パキスタンスターは最後の直線で一気に抜け出し、後続に3馬身差をつけてゴールした 【Photo by Kazuhiro Kuramoto】

 最終コーナー手前でアルアインが動いてダンビュライトの外へ進出して最後の直線を迎え、残り300mでタイムワープとダンビュライトの間を割ってパキスタンスターが抜け出して後続に3馬身差をつける完勝。優勝タイムの2分00秒21は2000mで行われている1997年以降では、1999年のジムアンドトニックに次ぐ速いタイムだった。

 800mの通過タイムは50秒47(400mごとのラップは25秒74-24秒73)。超スローペースの昨年(54秒80)と比べれば速いものの、平均的な前半の入り。その後の400mごとのラップタイムは、23秒71、23秒18、22秒85と刻まれて、上り800mのタイムは45秒75。400mごとの後半3つのラップすべてで24秒を切り、なおかつ加速していったのは1997年以降で初めて。好位グループにつけた日本の2頭にとっては道中で息の入りにくい厳しい流れになったが、対照的に3番手でレース進めて優勝したパキスタンスターにとっては、その強さが際立ったレースになった。

不完全燃焼に終わった日本馬

日本馬のアルアインは途中まで好位置につけたが、5着に終わった 【Photo by Kazuhiro Kuramoto】

 5着に終わったアルアインのC.デムーロ騎手はレース後、「先行馬の後ろにつける完璧なレースはできましたが、前を捕まえにいくところで馬の気難しさが出てしまいました。

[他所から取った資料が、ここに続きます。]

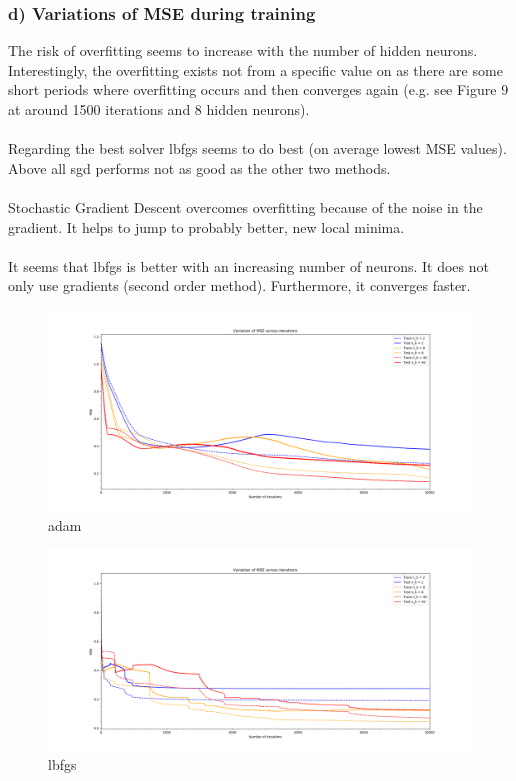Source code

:  \subsubsection*{d) Variations of MSE during training}
The risk of overfitting seems to increase with the number of hidden neurons. Interestingly, the overfitting exists not from a specific value on as there are some short periods where overfitting occurs and then converges again (e.g. see Figure 9 at around 1500 iterations and 8 hidden neurons). \\\\
Regarding the best solver lbfgs seems to do best (on average lowest MSE values). Above all sgd performs not as good as the other two methods.\\\\
Stochastic Gradient Descent overcomes overfitting because of the noise in the gradient. It helps to jump to probably better, new local minima.\\\\
It seems that lbfgs is better with an increasing number of neurons. It does not only use gradients (second order method). Furthermore, it converges faster.

\begin{figure}[!htbp]
	\centering
        \includegraphics[width=14cm]{1_1_d_adam_rs0}
	\caption{adam}
\end{figure}

\begin{figure}[!htbp]
	\centering
        \includegraphics[width=14cm]{1_1_d_lbfgs_rs0}
	\caption{lbfgs}
\end{figure}

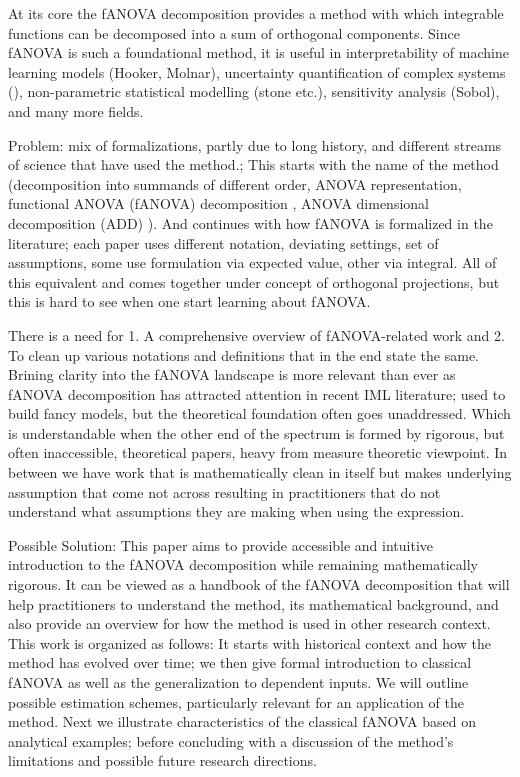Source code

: At its core the fANOVA decomposition provides a method with which integrable functions can be decomposed into a sum of orthogonal components.
Since fANOVA is such a foundational method, it is useful in interpretability of machine learning models (Hooker, Molnar), uncertainty quantification of complex systems (\cite{rahman2014}), non-parametric statistical modelling (stone etc.), sensitivity analysis (Sobol), and many more fields.\par


Problem: mix of formalizations, partly due to long history, and different streams of science that have used the method.;
This starts with the name of the method (decomposition into summands of different order, ANOVA representation, functional ANOVA (fANOVA) decomposition \cite{hooker2004}, ANOVA dimensional decomposition (ADD) \citep{rahman2014}).
And continues with how fANOVA is formalized in the literature; each paper uses different notation, deviating settings, set of assumptions, some use formulation via expected value, other via integral.
All of this equivalent and comes together under concept of orthogonal projections, but this is hard to see when one start learning about fANOVA.\par

There is a need for 1. A comprehensive overview of fANOVA-related work and 2. To clean up various notations and definitions that in the end state the same.
Brining clarity into the fANOVA landscape is more relevant than ever as fANOVA decomposition has attracted attention in recent IML literature; used to build fancy models, but the theoretical foundation often goes unaddressed.
Which is understandable when the other end of the spectrum is formed by rigorous, but often inaccessible, theoretical papers, heavy from measure theoretic viewpoint. In between we have work that is mathematically clean in itself but makes underlying assumption that come not across resulting in practitioners that do not understand what assumptions they are making when using the expression.

Possible Solution: This paper aims to provide accessible and intuitive introduction to the fANOVA decomposition while remaining mathematically rigorous.
It can be viewed as a handbook of the fANOVA decomposition that will help practitioners to understand the method, its mathematical background, and also provide an overview for how the method is used in other research context.
This work is organized as follows: It starts with historical context and how the method has evolved over time; we then give formal introduction to classical fANOVA as well as the generalization to dependent inputs. We will outline possible estimation schemes, particularly relevant for an application of the method. Next we illustrate characteristics of the classical fANOVA based on analytical examples; before concluding with a discussion of the method's limitations and possible future research directions.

ブリンカーを付けた方が良いかもしれません」とコメント。また、管理する池江泰寿調教師は、「道中はタイムワープを先に行かせて3、4番手でという作戦で、これは作戦通りでした。ただ、結果的にペースが速くて先行馬が総崩れしていますので、オプションとして速ければ中団でもということを持っておけば良かったなと思います」と話した。

 7着ダンビュライトのT.ベリー騎手は、「道中は良い感じでレースができていました。しかし、残り800mあたりでスピードには乗っていけたものの、ぺースが一定になってしまい、彼の末脚を出すことができませんでした。残念です」と語った。